Deep packet inspection (DPI) can recognize SSH handshakes and block them, but that doesn't gain you anything. A competent attacker would just use TLS instead, for example via reverse tunneling through openssl client
or the more advanced flavors of netcat. It's not possible for even DPI to tell the difference between one of those (if configured to act exactly like a browser, in terms of cipher suites and so on) and an actual browser making an HTTPS connection; the TLS handshake looks exactly the same. An attacker could also run a TLS-based VPN such as OpenVPN and then tunnel anything at all through that.

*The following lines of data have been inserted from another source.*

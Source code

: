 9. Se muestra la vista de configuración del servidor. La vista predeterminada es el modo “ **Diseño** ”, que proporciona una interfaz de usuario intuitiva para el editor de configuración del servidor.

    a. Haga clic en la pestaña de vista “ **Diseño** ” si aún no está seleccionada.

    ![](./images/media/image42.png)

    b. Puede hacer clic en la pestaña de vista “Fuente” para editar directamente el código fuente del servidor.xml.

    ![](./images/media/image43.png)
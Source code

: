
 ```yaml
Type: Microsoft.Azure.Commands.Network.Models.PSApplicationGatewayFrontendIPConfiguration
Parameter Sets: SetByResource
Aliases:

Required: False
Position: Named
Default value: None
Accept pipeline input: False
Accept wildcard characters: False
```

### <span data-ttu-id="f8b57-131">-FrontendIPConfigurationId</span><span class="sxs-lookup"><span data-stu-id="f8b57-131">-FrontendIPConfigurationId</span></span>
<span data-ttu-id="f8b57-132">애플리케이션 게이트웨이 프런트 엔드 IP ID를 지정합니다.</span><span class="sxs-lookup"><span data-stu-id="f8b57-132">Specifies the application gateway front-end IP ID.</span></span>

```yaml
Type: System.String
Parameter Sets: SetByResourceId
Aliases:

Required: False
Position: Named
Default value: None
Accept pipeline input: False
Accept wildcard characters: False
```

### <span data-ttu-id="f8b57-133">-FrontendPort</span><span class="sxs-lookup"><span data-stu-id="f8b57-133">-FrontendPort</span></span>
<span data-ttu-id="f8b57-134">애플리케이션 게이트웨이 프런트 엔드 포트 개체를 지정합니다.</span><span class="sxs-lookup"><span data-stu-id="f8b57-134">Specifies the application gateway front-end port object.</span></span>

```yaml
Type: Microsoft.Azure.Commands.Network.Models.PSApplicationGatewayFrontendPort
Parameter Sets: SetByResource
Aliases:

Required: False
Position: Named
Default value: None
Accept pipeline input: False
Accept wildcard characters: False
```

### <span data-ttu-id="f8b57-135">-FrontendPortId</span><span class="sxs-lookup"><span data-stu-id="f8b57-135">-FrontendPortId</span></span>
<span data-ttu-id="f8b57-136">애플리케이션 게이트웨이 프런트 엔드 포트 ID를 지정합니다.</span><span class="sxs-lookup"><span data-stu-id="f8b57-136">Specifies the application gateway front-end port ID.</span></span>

Also, a fully reverse tunneled shell isn't actually needed. An attacker can remote control a shell script via curl
or similar, or even receive commands and exfiltrate data through DNS requests or similar (which you have to allow out; even if your workstations can't make them to the outside directly, it can make them to your gateway which will relay the request and the response).
Blocking SSH is also awkward for a number of other things. Git can use HTTPS, but then you need to do password auth and it gets messy with MFA; SSH with public key auth is more secure but then you might have to allow SSH connections to GitHub or similar. SSH is the standard way to administer remote Linux servers in the cloud, and is becoming increasingly common for Windows servers too. SSH is also used "under the covers" for some other software and protocols.
At the end of the day, blocking SSH is a speed bump to a competent attacker, who - having already dropped and executed some payload on a host inside your network - does not actually need another way to gain code execution on internal hosts. Nor does it prevent exfiltration at all.